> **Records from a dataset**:
○ ○ ○
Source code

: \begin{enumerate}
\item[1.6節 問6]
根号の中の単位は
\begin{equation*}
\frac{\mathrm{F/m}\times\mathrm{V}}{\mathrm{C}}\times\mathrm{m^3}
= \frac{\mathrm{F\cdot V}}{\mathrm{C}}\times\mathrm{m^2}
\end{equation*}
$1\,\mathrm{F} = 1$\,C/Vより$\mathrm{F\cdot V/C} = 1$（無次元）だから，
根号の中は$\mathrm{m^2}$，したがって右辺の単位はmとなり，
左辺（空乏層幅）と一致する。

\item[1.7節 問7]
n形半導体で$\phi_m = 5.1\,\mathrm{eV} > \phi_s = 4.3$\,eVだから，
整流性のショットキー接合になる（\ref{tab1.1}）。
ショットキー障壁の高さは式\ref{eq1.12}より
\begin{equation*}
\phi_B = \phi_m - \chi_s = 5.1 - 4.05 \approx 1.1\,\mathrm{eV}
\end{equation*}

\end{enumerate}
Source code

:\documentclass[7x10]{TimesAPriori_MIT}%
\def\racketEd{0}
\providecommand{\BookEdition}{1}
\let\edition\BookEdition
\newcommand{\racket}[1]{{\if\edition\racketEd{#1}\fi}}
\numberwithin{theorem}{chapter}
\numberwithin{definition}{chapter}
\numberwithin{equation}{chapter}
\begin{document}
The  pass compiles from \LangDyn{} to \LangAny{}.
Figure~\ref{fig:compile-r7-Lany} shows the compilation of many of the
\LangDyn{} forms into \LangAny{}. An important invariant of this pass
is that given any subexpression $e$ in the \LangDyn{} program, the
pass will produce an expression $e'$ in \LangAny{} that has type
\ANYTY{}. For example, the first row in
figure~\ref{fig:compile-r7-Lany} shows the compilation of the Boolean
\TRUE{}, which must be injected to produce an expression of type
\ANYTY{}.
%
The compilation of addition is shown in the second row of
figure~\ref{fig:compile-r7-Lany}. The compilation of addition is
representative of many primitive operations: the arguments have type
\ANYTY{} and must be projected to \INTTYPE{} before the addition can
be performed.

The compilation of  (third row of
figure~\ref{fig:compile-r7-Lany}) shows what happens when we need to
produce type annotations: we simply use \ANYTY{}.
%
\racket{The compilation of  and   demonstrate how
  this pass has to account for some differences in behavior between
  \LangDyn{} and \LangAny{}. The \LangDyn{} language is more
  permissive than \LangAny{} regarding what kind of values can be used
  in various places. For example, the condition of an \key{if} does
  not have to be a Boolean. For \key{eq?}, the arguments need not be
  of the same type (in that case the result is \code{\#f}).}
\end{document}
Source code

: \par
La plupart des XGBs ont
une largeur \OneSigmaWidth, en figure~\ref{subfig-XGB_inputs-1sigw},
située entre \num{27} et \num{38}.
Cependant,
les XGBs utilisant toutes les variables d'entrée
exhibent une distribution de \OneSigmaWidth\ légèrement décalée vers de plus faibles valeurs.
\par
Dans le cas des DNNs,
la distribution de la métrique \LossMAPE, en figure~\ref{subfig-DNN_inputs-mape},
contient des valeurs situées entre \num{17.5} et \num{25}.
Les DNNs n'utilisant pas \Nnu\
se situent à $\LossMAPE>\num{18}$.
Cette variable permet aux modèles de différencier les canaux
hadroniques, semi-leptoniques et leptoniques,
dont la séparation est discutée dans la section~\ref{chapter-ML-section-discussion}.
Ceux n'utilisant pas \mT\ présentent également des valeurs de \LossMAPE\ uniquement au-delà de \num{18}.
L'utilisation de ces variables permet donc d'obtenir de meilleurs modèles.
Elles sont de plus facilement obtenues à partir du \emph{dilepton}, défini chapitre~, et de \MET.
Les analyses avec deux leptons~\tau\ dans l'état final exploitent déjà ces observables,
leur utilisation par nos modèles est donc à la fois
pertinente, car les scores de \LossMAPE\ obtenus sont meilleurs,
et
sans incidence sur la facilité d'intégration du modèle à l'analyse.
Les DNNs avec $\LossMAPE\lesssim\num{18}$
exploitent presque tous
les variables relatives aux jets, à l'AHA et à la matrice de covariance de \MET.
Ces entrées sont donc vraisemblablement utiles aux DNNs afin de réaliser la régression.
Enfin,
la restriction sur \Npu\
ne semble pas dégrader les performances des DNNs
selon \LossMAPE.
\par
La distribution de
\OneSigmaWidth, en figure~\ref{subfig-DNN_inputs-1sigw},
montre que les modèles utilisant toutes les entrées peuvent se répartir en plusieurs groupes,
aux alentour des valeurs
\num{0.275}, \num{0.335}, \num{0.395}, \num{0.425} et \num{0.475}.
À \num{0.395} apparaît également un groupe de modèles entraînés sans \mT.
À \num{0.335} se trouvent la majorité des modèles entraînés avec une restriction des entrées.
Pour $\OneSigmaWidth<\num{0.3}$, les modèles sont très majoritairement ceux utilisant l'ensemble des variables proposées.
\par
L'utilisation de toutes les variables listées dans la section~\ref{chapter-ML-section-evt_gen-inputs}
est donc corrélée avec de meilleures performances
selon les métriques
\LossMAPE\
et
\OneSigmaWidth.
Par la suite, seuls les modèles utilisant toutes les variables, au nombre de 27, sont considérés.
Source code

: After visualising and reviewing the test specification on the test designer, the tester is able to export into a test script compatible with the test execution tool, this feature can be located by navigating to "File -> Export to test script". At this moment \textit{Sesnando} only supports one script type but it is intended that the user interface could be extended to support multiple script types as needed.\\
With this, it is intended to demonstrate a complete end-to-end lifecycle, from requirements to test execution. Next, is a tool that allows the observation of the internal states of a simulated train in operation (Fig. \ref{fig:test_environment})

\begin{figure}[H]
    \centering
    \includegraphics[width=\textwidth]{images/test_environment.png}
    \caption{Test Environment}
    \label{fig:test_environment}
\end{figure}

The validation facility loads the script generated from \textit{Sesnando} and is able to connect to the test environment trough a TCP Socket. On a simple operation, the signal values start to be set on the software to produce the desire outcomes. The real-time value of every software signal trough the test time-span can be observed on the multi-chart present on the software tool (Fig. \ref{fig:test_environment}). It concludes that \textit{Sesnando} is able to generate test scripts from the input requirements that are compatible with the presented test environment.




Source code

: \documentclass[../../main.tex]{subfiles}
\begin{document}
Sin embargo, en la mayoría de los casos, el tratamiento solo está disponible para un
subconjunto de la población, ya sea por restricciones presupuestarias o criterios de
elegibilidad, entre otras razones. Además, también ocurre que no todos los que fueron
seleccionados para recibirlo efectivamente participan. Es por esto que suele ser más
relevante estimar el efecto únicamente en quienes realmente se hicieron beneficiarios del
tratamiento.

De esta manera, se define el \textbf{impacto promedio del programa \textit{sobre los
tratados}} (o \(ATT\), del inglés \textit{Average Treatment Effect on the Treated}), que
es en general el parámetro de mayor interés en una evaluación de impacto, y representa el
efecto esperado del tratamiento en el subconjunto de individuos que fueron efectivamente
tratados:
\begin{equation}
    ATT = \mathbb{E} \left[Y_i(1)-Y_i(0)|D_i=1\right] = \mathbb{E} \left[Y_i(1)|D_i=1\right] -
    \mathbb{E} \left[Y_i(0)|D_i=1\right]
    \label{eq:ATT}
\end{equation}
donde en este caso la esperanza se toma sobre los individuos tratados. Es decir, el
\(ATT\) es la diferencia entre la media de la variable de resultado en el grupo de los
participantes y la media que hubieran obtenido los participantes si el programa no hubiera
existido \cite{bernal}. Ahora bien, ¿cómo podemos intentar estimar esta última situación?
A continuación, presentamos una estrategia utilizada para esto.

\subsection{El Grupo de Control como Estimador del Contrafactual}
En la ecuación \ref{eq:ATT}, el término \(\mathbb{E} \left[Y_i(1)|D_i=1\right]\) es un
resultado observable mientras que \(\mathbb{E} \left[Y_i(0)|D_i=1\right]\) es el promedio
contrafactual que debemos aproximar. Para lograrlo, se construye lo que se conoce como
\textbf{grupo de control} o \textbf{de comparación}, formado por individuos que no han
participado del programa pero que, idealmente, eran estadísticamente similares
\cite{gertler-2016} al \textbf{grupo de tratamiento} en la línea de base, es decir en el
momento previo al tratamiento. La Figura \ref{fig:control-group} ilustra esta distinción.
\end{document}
○ ○ ○
> **What to produce**:
Wherever the line holding "se situent à" falls in the entries above, copy exactly from it through the line holding "Ceux n'utilisant pas", inclusive, and add nothing.

> **Written response**:
se situent à $\LossMAPE>\num{18}$.
Cette variable permet aux modèles de différencier les canaux
hadroniques, semi-leptoniques et leptoniques,
dont la séparation est discutée dans la section~\ref{chapter-ML-section-discussion}.
Ceux n'utilisant pas \mT\ présentent également des valeurs de \LossMAPE\ uniquement au-delà de \num{18}.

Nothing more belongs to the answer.